Content starts

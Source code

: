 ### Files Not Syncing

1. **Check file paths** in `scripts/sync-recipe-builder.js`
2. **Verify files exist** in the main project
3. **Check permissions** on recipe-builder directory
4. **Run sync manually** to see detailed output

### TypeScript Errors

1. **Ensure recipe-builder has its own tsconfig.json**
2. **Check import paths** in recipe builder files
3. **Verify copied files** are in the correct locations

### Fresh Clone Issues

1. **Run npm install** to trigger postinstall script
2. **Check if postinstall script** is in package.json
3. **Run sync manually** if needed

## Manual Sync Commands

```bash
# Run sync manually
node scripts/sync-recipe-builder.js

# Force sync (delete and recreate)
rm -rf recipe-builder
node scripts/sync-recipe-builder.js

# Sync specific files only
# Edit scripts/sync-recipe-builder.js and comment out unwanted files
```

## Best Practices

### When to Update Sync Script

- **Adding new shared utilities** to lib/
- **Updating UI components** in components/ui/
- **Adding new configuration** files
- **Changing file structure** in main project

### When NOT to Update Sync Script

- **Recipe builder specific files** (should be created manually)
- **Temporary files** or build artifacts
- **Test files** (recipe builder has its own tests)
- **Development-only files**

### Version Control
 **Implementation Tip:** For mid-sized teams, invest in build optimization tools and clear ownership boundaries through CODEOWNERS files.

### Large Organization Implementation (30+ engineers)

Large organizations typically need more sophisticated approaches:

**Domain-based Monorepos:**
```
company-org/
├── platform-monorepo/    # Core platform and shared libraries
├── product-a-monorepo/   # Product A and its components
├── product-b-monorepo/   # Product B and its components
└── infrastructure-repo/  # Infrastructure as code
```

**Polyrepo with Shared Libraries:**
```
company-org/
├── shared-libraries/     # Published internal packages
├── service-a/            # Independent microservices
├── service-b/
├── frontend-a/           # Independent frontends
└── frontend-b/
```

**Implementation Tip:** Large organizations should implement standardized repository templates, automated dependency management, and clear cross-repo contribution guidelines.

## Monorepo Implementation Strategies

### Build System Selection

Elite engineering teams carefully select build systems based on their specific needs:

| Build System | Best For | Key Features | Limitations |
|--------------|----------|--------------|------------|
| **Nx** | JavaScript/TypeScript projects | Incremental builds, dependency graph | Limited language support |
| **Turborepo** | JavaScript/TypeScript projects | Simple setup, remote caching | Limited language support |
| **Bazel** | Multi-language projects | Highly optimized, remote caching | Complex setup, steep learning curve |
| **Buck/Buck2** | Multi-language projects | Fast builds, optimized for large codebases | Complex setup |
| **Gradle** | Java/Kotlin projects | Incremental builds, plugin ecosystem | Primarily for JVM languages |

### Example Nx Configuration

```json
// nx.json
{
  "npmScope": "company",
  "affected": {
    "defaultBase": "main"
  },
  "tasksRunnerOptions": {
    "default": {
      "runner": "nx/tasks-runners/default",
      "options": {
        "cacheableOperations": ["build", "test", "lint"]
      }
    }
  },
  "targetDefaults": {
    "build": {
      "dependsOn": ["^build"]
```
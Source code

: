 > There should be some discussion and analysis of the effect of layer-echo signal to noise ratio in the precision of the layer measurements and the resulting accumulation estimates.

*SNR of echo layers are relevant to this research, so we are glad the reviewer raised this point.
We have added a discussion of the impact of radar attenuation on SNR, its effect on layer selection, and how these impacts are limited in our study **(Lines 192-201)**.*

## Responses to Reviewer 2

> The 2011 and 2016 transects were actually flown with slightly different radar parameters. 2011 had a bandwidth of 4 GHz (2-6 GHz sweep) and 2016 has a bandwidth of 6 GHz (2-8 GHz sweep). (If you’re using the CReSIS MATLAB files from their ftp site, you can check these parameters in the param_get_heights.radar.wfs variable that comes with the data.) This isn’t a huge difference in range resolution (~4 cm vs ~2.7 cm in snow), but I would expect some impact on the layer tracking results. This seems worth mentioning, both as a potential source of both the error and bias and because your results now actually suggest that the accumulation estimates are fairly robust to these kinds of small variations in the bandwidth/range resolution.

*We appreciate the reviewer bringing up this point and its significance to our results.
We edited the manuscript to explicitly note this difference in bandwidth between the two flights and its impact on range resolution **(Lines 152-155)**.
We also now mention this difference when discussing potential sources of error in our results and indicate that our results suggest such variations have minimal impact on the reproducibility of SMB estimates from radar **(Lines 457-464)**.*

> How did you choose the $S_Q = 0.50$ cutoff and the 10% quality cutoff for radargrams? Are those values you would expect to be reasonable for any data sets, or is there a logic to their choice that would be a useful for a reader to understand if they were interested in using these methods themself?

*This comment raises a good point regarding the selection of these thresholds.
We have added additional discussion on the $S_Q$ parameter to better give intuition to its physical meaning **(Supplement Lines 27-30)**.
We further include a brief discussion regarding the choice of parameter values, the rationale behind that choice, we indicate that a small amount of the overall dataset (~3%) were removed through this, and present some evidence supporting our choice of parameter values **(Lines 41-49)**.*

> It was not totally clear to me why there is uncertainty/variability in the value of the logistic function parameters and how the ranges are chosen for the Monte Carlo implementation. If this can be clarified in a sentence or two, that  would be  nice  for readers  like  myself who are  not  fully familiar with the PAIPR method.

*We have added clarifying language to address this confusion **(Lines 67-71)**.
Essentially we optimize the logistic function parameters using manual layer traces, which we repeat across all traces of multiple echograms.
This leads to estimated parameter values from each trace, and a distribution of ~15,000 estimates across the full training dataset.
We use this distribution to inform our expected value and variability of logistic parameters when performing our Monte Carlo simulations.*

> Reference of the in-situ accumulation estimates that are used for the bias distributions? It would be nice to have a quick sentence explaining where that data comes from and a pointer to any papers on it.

Content ends

EXERCISE GOAL =>
Return every record above exactly as it appears.

RESPONSE TO THIS EXERCISE =>
Source code

: ### Files Not Syncing

1. **Check file paths** in `scripts/sync-recipe-builder.js`
2. **Verify files exist** in the main project
3. **Check permissions** on recipe-builder directory
4. **Run sync manually** to see detailed output

### TypeScript Errors

1. **Ensure recipe-builder has its own tsconfig.json**
2. **Check import paths** in recipe builder files
3. **Verify copied files** are in the correct locations

### Fresh Clone Issues

1. **Run npm install** to trigger postinstall script
2. **Check if postinstall script** is in package.json
3. **Run sync manually** if needed

## Manual Sync Commands

```bash
# Run sync manually
node scripts/sync-recipe-builder.js

# Force sync (delete and recreate)
rm -rf recipe-builder
node scripts/sync-recipe-builder.js

# Sync specific files only
# Edit scripts/sync-recipe-builder.js and comment out unwanted files
```

## Best Practices

### When to Update Sync Script

- **Adding new shared utilities** to lib/
- **Updating UI components** in components/ui/
- **Adding new configuration** files
- **Changing file structure** in main project

### When NOT to Update Sync Script

- **Recipe builder specific files** (should be created manually)
- **Temporary files** or build artifacts
- **Test files** (recipe builder has its own tests)
- **Development-only files**

### Version Control
 **Implementation Tip:** For mid-sized teams, invest in build optimization tools and clear ownership boundaries through CODEOWNERS files.

### Large Organization Implementation (30+ engineers)

Large organizations typically need more sophisticated approaches:

**Domain-based Monorepos:**
```
company-org/
├── platform-monorepo/    # Core platform and shared libraries
├── product-a-monorepo/   # Product A and its components
├── product-b-monorepo/   # Product B and its components
└── infrastructure-repo/  # Infrastructure as code
```

**Polyrepo with Shared Libraries:**
```
company-org/
├── shared-libraries/     # Published internal packages
├── service-a/            # Independent microservices
├── service-b/
├── frontend-a/           # Independent frontends
└── frontend-b/
```

**Implementation Tip:** Large organizations should implement standardized repository templates, automated dependency management, and clear cross-repo contribution guidelines.

## Monorepo Implementation Strategies

### Build System Selection

Elite engineering teams carefully select build systems based on their specific needs:

| Build System | Best For | Key Features | Limitations |
|--------------|----------|--------------|------------|
| **Nx** | JavaScript/TypeScript projects | Incremental builds, dependency graph | Limited language support |
| **Turborepo** | JavaScript/TypeScript projects | Simple setup, remote caching | Limited language support |
| **Bazel** | Multi-language projects | Highly optimized, remote caching | Complex setup, steep learning curve |
| **Buck/Buck2** | Multi-language projects | Fast builds, optimized for large codebases | Complex setup |
| **Gradle** | Java/Kotlin projects | Incremental builds, plugin ecosystem | Primarily for JVM languages |

### Example Nx Configuration

```json
// nx.json
{
  "npmScope": "company",
  "affected": {
    "defaultBase": "main"
  },
  "tasksRunnerOptions": {
    "default": {
      "runner": "nx/tasks-runners/default",
      "options": {
        "cacheableOperations": ["build", "test", "lint"]
      }
    }
  },
  "targetDefaults": {
    "build": {
      "dependsOn": ["^build"]
```
Source code

: > There should be some discussion and analysis of the effect of layer-echo signal to noise ratio in the precision of the layer measurements and the resulting accumulation estimates.

*SNR of echo layers are relevant to this research, so we are glad the reviewer raised this point.
We have added a discussion of the impact of radar attenuation on SNR, its effect on layer selection, and how these impacts are limited in our study **(Lines 192-201)**.*

## Responses to Reviewer 2

> The 2011 and 2016 transects were actually flown with slightly different radar parameters. 2011 had a bandwidth of 4 GHz (2-6 GHz sweep) and 2016 has a bandwidth of 6 GHz (2-8 GHz sweep). (If you’re using the CReSIS MATLAB files from their ftp site, you can check these parameters in the param_get_heights.radar.wfs variable that comes with the data.) This isn’t a huge difference in range resolution (~4 cm vs ~2.7 cm in snow), but I would expect some impact on the layer tracking results. This seems worth mentioning, both as a potential source of both the error and bias and because your results now actually suggest that the accumulation estimates are fairly robust to these kinds of small variations in the bandwidth/range resolution.

*We appreciate the reviewer bringing up this point and its significance to our results.
We edited the manuscript to explicitly note this difference in bandwidth between the two flights and its impact on range resolution **(Lines 152-155)**.
We also now mention this difference when discussing potential sources of error in our results and indicate that our results suggest such variations have minimal impact on the reproducibility of SMB estimates from radar **(Lines 457-464)**.*

> How did you choose the $S_Q = 0.50$ cutoff and the 10% quality cutoff for radargrams? Are those values you would expect to be reasonable for any data sets, or is there a logic to their choice that would be a useful for a reader to understand if they were interested in using these methods themself?

*This comment raises a good point regarding the selection of these thresholds.
We have added additional discussion on the $S_Q$ parameter to better give intuition to its physical meaning **(Supplement Lines 27-30)**.
We further include a brief discussion regarding the choice of parameter values, the rationale behind that choice, we indicate that a small amount of the overall dataset (~3%) were removed through this, and present some evidence supporting our choice of parameter values **(Lines 41-49)**.*

> It was not totally clear to me why there is uncertainty/variability in the value of the logistic function parameters and how the ranges are chosen for the Monte Carlo implementation. If this can be clarified in a sentence or two, that  would be  nice  for readers  like  myself who are  not  fully familiar with the PAIPR method.

*We have added clarifying language to address this confusion **(Lines 67-71)**.
Essentially we optimize the logistic function parameters using manual layer traces, which we repeat across all traces of multiple echograms.
This leads to estimated parameter values from each trace, and a distribution of ~15,000 estimates across the full training dataset.
We use this distribution to inform our expected value and variability of logistic parameters when performing our Monte Carlo simulations.*

> Reference of the in-situ accumulation estimates that are used for the bias distributions? It would be nice to have a quick sentence explaining where that data comes from and a pointer to any papers on it.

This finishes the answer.